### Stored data

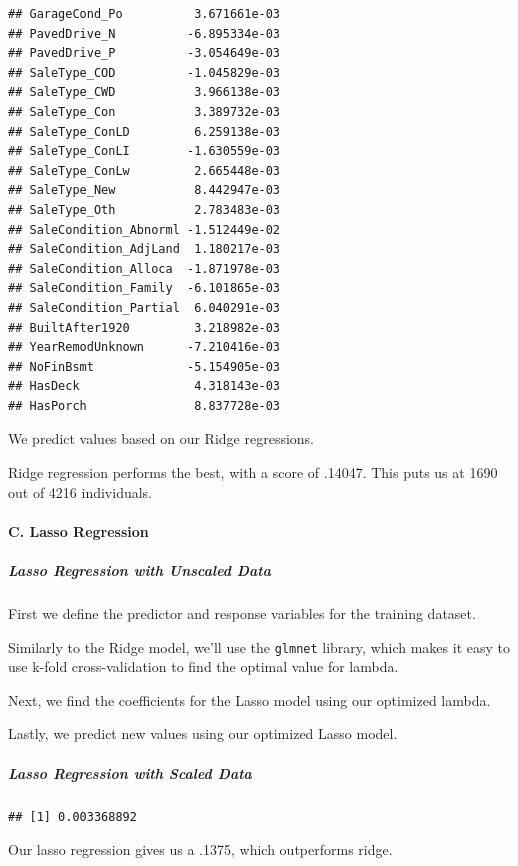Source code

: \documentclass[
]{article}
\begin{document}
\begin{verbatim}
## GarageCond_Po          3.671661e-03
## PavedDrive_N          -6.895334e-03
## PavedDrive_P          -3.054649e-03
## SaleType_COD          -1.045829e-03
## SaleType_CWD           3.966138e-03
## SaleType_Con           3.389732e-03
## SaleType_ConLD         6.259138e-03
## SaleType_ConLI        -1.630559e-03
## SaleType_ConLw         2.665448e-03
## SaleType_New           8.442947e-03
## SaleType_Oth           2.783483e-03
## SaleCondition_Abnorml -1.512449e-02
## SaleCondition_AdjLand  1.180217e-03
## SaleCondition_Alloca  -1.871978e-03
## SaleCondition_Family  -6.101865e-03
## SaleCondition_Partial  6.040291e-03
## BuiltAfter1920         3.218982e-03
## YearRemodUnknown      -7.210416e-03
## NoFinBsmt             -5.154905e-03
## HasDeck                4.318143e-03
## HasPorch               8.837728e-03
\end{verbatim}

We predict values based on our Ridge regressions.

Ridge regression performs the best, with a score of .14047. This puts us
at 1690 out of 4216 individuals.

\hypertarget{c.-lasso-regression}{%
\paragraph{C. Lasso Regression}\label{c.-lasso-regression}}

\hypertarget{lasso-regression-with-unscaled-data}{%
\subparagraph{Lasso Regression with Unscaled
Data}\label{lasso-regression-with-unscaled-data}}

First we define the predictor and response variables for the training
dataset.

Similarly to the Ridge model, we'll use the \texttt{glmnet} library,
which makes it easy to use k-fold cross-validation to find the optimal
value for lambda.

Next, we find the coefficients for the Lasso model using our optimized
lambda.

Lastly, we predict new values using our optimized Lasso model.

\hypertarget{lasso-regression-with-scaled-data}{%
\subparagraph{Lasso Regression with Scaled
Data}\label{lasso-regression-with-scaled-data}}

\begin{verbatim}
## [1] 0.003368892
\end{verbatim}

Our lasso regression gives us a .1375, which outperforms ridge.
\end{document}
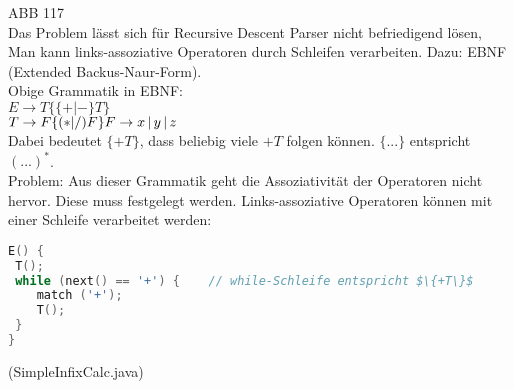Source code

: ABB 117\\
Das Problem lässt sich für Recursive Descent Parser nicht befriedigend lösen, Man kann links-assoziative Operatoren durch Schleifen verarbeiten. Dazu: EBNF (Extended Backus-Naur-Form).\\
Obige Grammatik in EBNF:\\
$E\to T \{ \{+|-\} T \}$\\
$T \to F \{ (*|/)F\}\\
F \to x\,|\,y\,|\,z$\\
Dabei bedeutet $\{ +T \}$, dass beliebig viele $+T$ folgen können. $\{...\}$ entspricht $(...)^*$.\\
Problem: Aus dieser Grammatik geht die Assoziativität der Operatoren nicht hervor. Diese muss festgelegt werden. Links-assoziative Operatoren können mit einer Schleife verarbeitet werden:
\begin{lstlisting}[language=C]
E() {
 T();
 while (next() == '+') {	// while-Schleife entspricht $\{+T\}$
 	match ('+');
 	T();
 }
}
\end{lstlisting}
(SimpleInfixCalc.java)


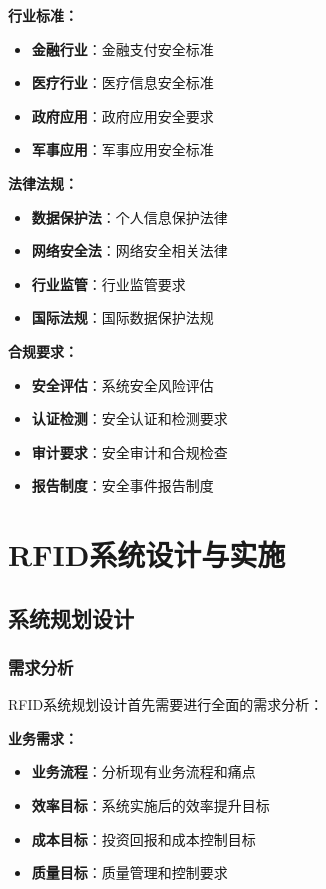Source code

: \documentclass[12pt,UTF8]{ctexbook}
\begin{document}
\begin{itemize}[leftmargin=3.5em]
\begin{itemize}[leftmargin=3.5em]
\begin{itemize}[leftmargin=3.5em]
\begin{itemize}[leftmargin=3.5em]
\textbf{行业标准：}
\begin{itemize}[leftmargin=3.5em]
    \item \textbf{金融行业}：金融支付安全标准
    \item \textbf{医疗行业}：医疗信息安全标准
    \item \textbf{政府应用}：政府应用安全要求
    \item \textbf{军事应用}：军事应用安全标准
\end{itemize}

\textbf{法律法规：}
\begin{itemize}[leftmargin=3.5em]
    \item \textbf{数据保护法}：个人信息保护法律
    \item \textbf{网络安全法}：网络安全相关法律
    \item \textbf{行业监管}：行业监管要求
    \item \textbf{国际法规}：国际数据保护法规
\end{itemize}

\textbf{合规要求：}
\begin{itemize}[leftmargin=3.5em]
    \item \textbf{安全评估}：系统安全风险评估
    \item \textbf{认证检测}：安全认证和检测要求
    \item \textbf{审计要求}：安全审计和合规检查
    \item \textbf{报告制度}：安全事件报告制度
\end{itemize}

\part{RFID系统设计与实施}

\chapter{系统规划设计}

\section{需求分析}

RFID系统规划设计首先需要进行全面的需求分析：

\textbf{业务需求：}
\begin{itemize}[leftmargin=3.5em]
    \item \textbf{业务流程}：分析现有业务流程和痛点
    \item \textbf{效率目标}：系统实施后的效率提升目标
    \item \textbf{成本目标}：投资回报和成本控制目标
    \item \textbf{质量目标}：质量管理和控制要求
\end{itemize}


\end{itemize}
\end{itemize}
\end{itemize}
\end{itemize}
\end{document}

### TASK PROMPT
Set down every line above exactly, pictures excluded.

### WRITTEN SOLUTION
Source code

: \documentclass[
]{article}
\begin{document}
\begin{verbatim}
## GarageCond_Po          3.671661e-03
## PavedDrive_N          -6.895334e-03
## PavedDrive_P          -3.054649e-03
## SaleType_COD          -1.045829e-03
## SaleType_CWD           3.966138e-03
## SaleType_Con           3.389732e-03
## SaleType_ConLD         6.259138e-03
## SaleType_ConLI        -1.630559e-03
## SaleType_ConLw         2.665448e-03
## SaleType_New           8.442947e-03
## SaleType_Oth           2.783483e-03
## SaleCondition_Abnorml -1.512449e-02
## SaleCondition_AdjLand  1.180217e-03
## SaleCondition_Alloca  -1.871978e-03
## SaleCondition_Family  -6.101865e-03
## SaleCondition_Partial  6.040291e-03
## BuiltAfter1920         3.218982e-03
## YearRemodUnknown      -7.210416e-03
## NoFinBsmt             -5.154905e-03
## HasDeck                4.318143e-03
## HasPorch               8.837728e-03
\end{verbatim}

We predict values based on our Ridge regressions.

Ridge regression performs the best, with a score of .14047. This puts us
at 1690 out of 4216 individuals.

\hypertarget{c.-lasso-regression}{%
\paragraph{C. Lasso Regression}\label{c.-lasso-regression}}

\hypertarget{lasso-regression-with-unscaled-data}{%
\subparagraph{Lasso Regression with Unscaled
Data}\label{lasso-regression-with-unscaled-data}}

First we define the predictor and response variables for the training
dataset.

Similarly to the Ridge model, we'll use the \texttt{glmnet} library,
which makes it easy to use k-fold cross-validation to find the optimal
value for lambda.

Next, we find the coefficients for the Lasso model using our optimized
lambda.

Lastly, we predict new values using our optimized Lasso model.

\hypertarget{lasso-regression-with-scaled-data}{%
\subparagraph{Lasso Regression with Scaled
Data}\label{lasso-regression-with-scaled-data}}

\begin{verbatim}
## [1] 0.003368892
\end{verbatim}

Our lasso regression gives us a .1375, which outperforms ridge.
\end{document}
Source code

: ABB 117\\
Das Problem lässt sich für Recursive Descent Parser nicht befriedigend lösen, Man kann links-assoziative Operatoren durch Schleifen verarbeiten. Dazu: EBNF (Extended Backus-Naur-Form).\\
Obige Grammatik in EBNF:\\
$E\to T \{ \{+|-\} T \}$\\
$T \to F \{ (*|/)F\}\\
F \to x\,|\,y\,|\,z$\\
Dabei bedeutet $\{ +T \}$, dass beliebig viele $+T$ folgen können. $\{...\}$ entspricht $(...)^*$.\\
Problem: Aus dieser Grammatik geht die Assoziativität der Operatoren nicht hervor. Diese muss festgelegt werden. Links-assoziative Operatoren können mit einer Schleife verarbeitet werden:
\begin{lstlisting}[language=C]
E() {
 T();
 while (next() == '+') {	// while-Schleife entspricht $\{+T\}$
 	match ('+');
 	T();
 }
}
\end{lstlisting}
(SimpleInfixCalc.java)


Source code

: \documentclass[12pt,UTF8]{ctexbook}
\begin{document}
\begin{itemize}[leftmargin=3.5em]
\begin{itemize}[leftmargin=3.5em]
\begin{itemize}[leftmargin=3.5em]
\begin{itemize}[leftmargin=3.5em]
\textbf{行业标准：}
\begin{itemize}[leftmargin=3.5em]
    \item \textbf{金融行业}：金融支付安全标准
    \item \textbf{医疗行业}：医疗信息安全标准
    \item \textbf{政府应用}：政府应用安全要求
    \item \textbf{军事应用}：军事应用安全标准
\end{itemize}

\textbf{法律法规：}
\begin{itemize}[leftmargin=3.5em]
    \item \textbf{数据保护法}：个人信息保护法律
    \item \textbf{网络安全法}：网络安全相关法律
    \item \textbf{行业监管}：行业监管要求
    \item \textbf{国际法规}：国际数据保护法规
\end{itemize}

\textbf{合规要求：}
\begin{itemize}[leftmargin=3.5em]
    \item \textbf{安全评估}：系统安全风险评估
    \item \textbf{认证检测}：安全认证和检测要求
    \item \textbf{审计要求}：安全审计和合规检查
    \item \textbf{报告制度}：安全事件报告制度
\end{itemize}

\part{RFID系统设计与实施}

\chapter{系统规划设计}

\section{需求分析}

RFID系统规划设计首先需要进行全面的需求分析：

\textbf{业务需求：}
\begin{itemize}[leftmargin=3.5em]
    \item \textbf{业务流程}：分析现有业务流程和痛点
    \item \textbf{效率目标}：系统实施后的效率提升目标
    \item \textbf{成本目标}：投资回报和成本控制目标
    \item \textbf{质量目标}：质量管理和控制要求
\end{itemize}


\end{itemize}
\end{itemize}
\end{itemize}
\end{itemize}
\end{document}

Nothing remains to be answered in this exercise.